Your reply should be the entries, output word for word, with each picture omitted.

Stored items:
[Start of section]
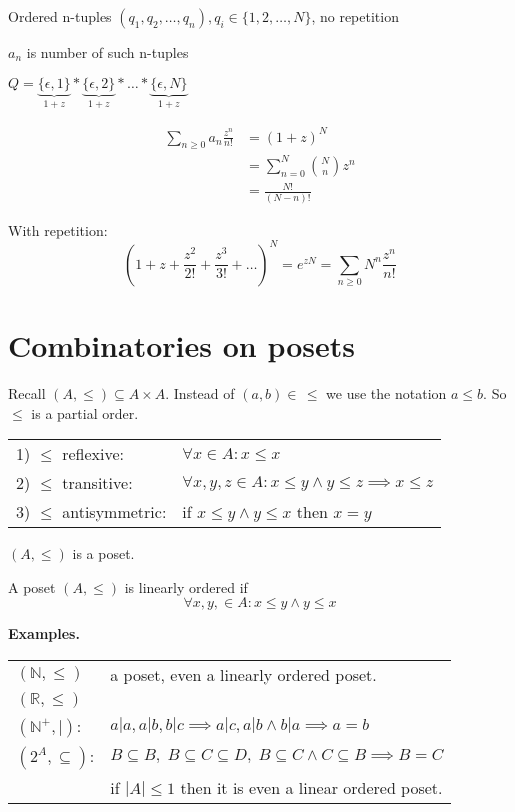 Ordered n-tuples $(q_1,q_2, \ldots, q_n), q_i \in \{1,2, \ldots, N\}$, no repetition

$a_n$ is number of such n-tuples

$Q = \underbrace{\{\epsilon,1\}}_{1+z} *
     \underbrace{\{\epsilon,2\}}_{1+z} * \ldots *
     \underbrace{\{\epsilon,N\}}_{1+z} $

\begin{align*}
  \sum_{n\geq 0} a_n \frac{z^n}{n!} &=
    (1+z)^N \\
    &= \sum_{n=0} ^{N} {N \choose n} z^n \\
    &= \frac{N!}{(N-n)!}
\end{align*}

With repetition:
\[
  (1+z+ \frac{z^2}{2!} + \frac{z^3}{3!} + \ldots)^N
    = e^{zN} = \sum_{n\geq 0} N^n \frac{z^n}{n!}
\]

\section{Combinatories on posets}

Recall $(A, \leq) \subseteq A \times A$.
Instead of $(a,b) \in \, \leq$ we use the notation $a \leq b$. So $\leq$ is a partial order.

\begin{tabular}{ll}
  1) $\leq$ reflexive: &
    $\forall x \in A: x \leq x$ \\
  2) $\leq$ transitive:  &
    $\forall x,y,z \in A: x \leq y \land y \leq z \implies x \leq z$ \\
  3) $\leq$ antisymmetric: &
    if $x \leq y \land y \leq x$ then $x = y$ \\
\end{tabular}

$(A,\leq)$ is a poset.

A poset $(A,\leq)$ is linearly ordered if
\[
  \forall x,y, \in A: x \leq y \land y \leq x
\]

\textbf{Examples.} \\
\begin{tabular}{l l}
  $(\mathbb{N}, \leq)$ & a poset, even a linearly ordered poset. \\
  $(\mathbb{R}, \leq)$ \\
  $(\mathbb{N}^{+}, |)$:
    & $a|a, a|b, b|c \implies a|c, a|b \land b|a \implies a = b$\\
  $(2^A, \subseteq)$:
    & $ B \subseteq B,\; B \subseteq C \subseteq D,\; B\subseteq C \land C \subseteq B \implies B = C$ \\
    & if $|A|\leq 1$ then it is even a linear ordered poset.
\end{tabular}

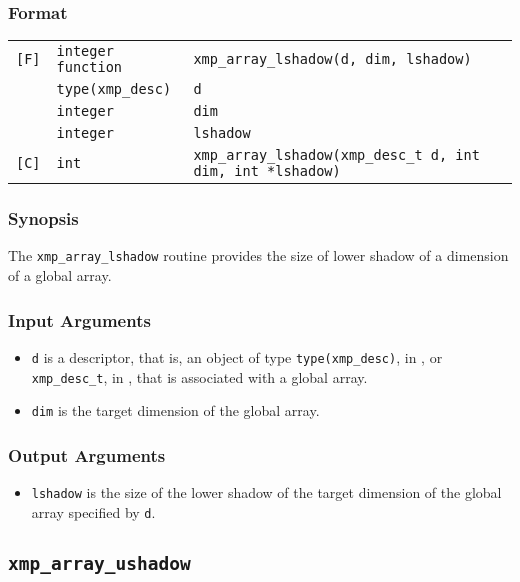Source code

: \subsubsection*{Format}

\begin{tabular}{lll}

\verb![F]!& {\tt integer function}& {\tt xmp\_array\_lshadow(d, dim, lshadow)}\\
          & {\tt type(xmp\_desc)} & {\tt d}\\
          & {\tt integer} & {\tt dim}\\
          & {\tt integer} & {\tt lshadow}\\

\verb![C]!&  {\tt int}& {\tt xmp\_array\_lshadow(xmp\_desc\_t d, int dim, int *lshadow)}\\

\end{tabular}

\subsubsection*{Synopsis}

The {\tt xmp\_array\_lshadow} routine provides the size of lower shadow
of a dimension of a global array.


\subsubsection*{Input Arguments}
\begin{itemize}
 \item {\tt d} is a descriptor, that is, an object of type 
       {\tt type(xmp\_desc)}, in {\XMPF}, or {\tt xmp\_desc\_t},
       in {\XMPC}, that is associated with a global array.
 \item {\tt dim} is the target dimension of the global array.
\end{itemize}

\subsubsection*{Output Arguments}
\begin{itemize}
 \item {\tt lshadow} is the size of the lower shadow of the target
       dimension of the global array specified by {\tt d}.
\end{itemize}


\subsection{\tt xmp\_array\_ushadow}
[End of section]
* Result of this exercise:
 Ordered n-tuples $(q_1,q_2, \ldots, q_n), q_i \in \{1,2, \ldots, N\}$, no repetition

$a_n$ is number of such n-tuples

$Q = \underbrace{\{\epsilon,1\}}_{1+z} *
     \underbrace{\{\epsilon,2\}}_{1+z} * \ldots *
     \underbrace{\{\epsilon,N\}}_{1+z} $

\begin{align*}
  \sum_{n\geq 0} a_n \frac{z^n}{n!} &=
    (1+z)^N \\
    &= \sum_{n=0} ^{N} {N \choose n} z^n \\
    &= \frac{N!}{(N-n)!}
\end{align*}

With repetition:
\[
  (1+z+ \frac{z^2}{2!} + \frac{z^3}{3!} + \ldots)^N
    = e^{zN} = \sum_{n\geq 0} N^n \frac{z^n}{n!}
\]

\section{Combinatories on posets}

Recall $(A, \leq) \subseteq A \times A$.
Instead of $(a,b) \in \, \leq$ we use the notation $a \leq b$. So $\leq$ is a partial order.

\begin{tabular}{ll}
  1) $\leq$ reflexive: &
    $\forall x \in A: x \leq x$ \\
  2) $\leq$ transitive:  &
    $\forall x,y,z \in A: x \leq y \land y \leq z \implies x \leq z$ \\
  3) $\leq$ antisymmetric: &
    if $x \leq y \land y \leq x$ then $x = y$ \\
\end{tabular}

$(A,\leq)$ is a poset.

A poset $(A,\leq)$ is linearly ordered if
\[
  \forall x,y, \in A: x \leq y \land y \leq x
\]

\textbf{Examples.} \\
\begin{tabular}{l l}
  $(\mathbb{N}, \leq)$ & a poset, even a linearly ordered poset. \\
  $(\mathbb{R}, \leq)$ \\
  $(\mathbb{N}^{+}, |)$:
    & $a|a, a|b, b|c \implies a|c, a|b \land b|a \implies a = b$\\
  $(2^A, \subseteq)$:
    & $ B \subseteq B,\; B \subseteq C \subseteq D,\; B\subseteq C \land C \subseteq B \implies B = C$ \\
    & if $|A|\leq 1$ then it is even a linear ordered poset.
\end{tabular}

Source code

: \subsubsection*{Format}

\begin{tabular}{lll}

\verb![F]!& {\tt integer function}& {\tt xmp\_array\_lshadow(d, dim, lshadow)}\\
          & {\tt type(xmp\_desc)} & {\tt d}\\
          & {\tt integer} & {\tt dim}\\
          & {\tt integer} & {\tt lshadow}\\

\verb![C]!&  {\tt int}& {\tt xmp\_array\_lshadow(xmp\_desc\_t d, int dim, int *lshadow)}\\

\end{tabular}

\subsubsection*{Synopsis}

The {\tt xmp\_array\_lshadow} routine provides the size of lower shadow
of a dimension of a global array.


\subsubsection*{Input Arguments}
\begin{itemize}
 \item {\tt d} is a descriptor, that is, an object of type 
       {\tt type(xmp\_desc)}, in {\XMPF}, or {\tt xmp\_desc\_t},
       in {\XMPC}, that is associated with a global array.
 \item {\tt dim} is the target dimension of the global array.
\end{itemize}

\subsubsection*{Output Arguments}
\begin{itemize}
 \item {\tt lshadow} is the size of the lower shadow of the target
       dimension of the global array specified by {\tt d}.
\end{itemize}


\subsection{\tt xmp\_array\_ushadow}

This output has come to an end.